Axonemes isolated from sea urchin sperm were briefly trypsin‑digested. Trypsin‑digested axonemes retain their cylindrical structure but, upon addition of 0.1 mM ATP, actively disintegrate into individual tubules and groups, a process that mirrors flagellar motility and is driven by ATP‑induced sliding between outer doublet tubules, supporting the idea that sperm tail bending waves arise from shearing forces between these tubules.

Abstract

Axonemes isolated from the sperm of the sea urchin, Tripneustes gratilla, were briefly digested with trypsin. The digested axonemes retained their typical structure of a cylinder of nine doublet-tubules surrounding a pair of single tubules. The digestion modified the axonemes so that the subsequent addition of 0.1 mM ATP caused them to disintegrate actively into individual tubules and groups. The nucleotide specificity and divalent-cation requirements of this disintegration reaction paralleled those of flagellar motility, suggesting that the underlying mechanisms were closely related.
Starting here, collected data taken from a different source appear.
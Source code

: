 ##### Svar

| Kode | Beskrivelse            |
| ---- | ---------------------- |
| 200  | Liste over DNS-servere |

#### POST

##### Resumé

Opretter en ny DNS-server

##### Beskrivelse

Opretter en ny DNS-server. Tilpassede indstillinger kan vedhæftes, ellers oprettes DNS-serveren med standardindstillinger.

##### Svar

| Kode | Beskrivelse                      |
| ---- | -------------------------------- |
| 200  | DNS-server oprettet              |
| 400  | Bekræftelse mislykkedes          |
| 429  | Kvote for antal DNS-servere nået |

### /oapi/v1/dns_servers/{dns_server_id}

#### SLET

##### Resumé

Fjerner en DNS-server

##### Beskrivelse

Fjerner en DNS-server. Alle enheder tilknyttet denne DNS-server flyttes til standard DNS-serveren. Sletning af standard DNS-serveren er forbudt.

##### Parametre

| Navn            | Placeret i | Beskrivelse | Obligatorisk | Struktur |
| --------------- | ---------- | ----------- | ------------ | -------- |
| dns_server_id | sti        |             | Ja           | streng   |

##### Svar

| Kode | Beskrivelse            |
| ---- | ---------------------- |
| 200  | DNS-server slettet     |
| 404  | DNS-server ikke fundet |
Observations by dark-field microscopy showed that the disintegration resulted from active sliding between groups of the outer doublet-tubules, together with a tendency for the partially disintegrated axoneme to coil into a helix. Our evidence supports the hypothesis that the propagated bending waves of live-sperm tails are the result of ATP-induced shearing forces between outer tubules which, when resisted by the native structure, lead to localized sliding and generate an active bending moment.